◆ Prompt ◆
Pull every line that includes the word "profilban" out of the data below and copy it.

-------- Data records --------

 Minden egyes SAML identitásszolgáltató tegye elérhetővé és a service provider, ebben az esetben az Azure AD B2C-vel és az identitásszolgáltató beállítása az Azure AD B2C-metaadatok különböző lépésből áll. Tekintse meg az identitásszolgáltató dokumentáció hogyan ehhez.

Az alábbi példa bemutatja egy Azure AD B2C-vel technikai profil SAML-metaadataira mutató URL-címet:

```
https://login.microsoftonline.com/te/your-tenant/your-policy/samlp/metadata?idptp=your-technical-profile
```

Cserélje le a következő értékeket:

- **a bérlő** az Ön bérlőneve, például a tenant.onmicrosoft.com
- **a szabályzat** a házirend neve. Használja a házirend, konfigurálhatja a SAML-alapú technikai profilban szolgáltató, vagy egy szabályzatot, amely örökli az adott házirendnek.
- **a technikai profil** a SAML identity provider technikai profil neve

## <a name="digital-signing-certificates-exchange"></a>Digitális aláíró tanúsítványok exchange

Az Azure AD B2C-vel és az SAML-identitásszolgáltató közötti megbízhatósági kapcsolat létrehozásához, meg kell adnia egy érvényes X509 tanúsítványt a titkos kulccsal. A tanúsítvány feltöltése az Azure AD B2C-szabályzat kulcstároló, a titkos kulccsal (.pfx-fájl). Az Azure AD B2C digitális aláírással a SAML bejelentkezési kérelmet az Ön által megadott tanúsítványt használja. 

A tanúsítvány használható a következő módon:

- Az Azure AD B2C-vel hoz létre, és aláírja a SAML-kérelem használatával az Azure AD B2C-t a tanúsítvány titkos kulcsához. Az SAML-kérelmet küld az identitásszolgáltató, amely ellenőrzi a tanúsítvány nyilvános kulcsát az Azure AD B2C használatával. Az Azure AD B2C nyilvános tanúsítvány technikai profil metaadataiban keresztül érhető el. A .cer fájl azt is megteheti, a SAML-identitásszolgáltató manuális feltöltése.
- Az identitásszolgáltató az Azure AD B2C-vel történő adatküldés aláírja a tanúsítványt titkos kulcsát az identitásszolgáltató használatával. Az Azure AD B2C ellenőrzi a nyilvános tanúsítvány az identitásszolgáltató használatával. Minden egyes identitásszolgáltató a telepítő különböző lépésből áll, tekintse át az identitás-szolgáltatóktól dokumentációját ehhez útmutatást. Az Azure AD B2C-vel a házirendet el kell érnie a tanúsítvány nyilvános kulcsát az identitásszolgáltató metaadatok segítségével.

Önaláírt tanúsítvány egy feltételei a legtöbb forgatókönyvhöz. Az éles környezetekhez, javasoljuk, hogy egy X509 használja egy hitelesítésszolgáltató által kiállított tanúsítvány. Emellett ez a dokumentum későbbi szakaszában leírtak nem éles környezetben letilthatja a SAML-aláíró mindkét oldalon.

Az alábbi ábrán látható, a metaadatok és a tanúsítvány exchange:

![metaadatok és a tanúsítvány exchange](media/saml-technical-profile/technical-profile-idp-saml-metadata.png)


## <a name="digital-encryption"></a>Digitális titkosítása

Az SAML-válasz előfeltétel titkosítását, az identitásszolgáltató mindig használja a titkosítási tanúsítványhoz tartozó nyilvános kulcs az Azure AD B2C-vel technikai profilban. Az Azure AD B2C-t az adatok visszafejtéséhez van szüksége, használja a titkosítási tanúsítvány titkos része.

--------

◆ Output for this task ◆
- **a szabályzat** a házirend neve. Használja a házirend, konfigurálhatja a SAML-alapú technikai profilban szolgáltató, vagy egy szabályzatot, amely örökli az adott házirendnek.
Az SAML-válasz előfeltétel titkosítását, az identitásszolgáltató mindig használja a titkosítási tanúsítványhoz tartozó nyilvános kulcs az Azure AD B2C-vel technikai profilban. Az Azure AD B2C-t az adatok visszafejtéséhez van szüksége, használja a titkosítási tanúsítvány titkos része.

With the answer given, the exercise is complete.